»»
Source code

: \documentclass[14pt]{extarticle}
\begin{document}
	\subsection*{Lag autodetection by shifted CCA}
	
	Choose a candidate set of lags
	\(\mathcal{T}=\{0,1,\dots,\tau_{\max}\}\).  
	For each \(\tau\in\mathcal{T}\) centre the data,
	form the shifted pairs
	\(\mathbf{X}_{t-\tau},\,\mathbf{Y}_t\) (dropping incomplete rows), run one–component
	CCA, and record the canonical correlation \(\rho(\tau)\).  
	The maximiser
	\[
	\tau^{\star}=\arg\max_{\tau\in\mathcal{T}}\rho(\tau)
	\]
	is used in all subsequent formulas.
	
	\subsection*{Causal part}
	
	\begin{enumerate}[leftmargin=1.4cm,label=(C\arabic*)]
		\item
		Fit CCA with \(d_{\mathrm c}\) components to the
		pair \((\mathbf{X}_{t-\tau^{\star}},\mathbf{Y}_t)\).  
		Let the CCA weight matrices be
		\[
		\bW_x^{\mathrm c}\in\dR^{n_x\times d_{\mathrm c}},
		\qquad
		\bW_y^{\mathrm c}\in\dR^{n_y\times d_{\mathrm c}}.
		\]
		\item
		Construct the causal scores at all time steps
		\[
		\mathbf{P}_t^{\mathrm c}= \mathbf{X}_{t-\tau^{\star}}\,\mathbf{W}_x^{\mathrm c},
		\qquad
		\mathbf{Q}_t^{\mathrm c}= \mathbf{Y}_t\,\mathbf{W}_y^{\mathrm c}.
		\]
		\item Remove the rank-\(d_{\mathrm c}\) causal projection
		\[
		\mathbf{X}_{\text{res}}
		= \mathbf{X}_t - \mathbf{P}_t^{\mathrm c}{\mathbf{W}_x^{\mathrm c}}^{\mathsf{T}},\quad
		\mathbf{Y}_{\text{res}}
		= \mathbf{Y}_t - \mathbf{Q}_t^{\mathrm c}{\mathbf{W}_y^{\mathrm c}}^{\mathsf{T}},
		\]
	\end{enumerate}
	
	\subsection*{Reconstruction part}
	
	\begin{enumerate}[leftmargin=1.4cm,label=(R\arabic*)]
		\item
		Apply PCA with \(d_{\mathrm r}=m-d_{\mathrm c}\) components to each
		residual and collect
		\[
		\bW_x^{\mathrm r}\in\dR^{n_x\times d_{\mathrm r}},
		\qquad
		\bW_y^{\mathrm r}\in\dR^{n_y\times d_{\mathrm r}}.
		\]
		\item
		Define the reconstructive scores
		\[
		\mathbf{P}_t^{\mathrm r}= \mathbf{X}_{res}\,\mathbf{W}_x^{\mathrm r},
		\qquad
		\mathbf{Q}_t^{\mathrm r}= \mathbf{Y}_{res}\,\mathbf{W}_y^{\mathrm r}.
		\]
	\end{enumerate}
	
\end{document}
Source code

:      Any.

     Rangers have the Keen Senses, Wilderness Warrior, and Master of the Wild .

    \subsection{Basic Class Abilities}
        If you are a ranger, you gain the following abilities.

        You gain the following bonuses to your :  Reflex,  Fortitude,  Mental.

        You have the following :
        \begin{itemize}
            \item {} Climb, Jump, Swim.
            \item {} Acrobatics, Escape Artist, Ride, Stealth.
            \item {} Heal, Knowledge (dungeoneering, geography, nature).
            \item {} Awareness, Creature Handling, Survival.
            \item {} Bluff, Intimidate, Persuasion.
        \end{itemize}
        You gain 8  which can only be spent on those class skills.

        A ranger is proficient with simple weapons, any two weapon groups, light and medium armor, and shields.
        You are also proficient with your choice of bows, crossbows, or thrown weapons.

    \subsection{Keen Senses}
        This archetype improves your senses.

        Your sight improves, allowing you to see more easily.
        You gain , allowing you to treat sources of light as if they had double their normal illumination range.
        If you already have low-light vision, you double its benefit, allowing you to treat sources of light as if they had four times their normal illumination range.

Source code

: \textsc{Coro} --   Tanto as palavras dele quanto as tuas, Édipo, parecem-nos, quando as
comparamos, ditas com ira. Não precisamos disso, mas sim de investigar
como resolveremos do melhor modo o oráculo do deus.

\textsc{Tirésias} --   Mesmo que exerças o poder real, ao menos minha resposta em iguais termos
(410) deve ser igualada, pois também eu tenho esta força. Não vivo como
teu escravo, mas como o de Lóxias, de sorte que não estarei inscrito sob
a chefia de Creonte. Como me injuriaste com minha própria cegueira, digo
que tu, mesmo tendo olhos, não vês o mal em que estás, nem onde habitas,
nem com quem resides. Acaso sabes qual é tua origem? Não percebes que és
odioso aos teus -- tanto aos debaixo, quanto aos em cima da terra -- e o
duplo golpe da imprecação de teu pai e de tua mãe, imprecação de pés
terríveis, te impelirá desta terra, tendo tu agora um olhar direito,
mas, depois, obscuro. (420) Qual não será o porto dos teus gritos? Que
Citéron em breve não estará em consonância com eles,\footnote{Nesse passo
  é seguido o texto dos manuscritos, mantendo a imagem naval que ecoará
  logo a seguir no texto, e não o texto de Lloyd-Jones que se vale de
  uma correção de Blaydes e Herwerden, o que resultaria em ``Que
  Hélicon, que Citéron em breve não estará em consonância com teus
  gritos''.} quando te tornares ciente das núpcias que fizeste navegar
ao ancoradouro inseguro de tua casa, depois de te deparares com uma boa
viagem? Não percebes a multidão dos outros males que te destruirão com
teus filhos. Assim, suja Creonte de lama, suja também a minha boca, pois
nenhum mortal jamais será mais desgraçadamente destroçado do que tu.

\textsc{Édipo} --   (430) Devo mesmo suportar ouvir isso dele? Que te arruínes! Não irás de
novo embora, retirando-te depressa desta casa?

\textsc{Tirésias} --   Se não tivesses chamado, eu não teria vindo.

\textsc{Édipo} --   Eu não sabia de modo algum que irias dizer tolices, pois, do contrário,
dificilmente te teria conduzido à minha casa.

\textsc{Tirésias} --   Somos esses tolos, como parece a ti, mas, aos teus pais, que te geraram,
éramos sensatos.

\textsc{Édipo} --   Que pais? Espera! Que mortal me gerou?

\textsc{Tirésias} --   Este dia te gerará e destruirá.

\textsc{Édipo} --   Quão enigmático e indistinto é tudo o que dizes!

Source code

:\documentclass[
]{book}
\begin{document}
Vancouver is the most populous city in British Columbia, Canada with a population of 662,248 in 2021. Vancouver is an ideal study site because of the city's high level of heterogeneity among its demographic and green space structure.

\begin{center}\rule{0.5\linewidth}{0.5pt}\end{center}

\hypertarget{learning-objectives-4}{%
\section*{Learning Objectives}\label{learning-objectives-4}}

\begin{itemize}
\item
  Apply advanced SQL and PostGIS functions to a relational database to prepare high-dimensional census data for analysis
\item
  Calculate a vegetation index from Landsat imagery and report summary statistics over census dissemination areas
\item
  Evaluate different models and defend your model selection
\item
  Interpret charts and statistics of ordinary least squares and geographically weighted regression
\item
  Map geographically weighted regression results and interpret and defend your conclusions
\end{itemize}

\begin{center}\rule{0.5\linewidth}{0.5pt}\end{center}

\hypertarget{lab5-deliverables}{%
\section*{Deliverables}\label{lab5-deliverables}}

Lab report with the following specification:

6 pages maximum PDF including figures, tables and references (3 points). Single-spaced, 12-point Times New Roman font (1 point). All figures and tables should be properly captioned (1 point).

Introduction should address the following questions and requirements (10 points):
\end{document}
««
## WORK ITEM
Working from the data above, extract solely the lines from the one containing "You gain , allowing" through the one containing "a chefia de", exactly as they appear, both included.

## SOLUTION FOR THIS TASK
        You gain , allowing you to treat sources of light as if they had double their normal illumination range.
        If you already have low-light vision, you double its benefit, allowing you to treat sources of light as if they had four times their normal illumination range.

Source code

: \textsc{Coro} --   Tanto as palavras dele quanto as tuas, Édipo, parecem-nos, quando as
comparamos, ditas com ira. Não precisamos disso, mas sim de investigar
como resolveremos do melhor modo o oráculo do deus.

\textsc{Tirésias} --   Mesmo que exerças o poder real, ao menos minha resposta em iguais termos
(410) deve ser igualada, pois também eu tenho esta força. Não vivo como
teu escravo, mas como o de Lóxias, de sorte que não estarei inscrito sob
a chefia de Creonte. Como me injuriaste com minha própria cegueira, digo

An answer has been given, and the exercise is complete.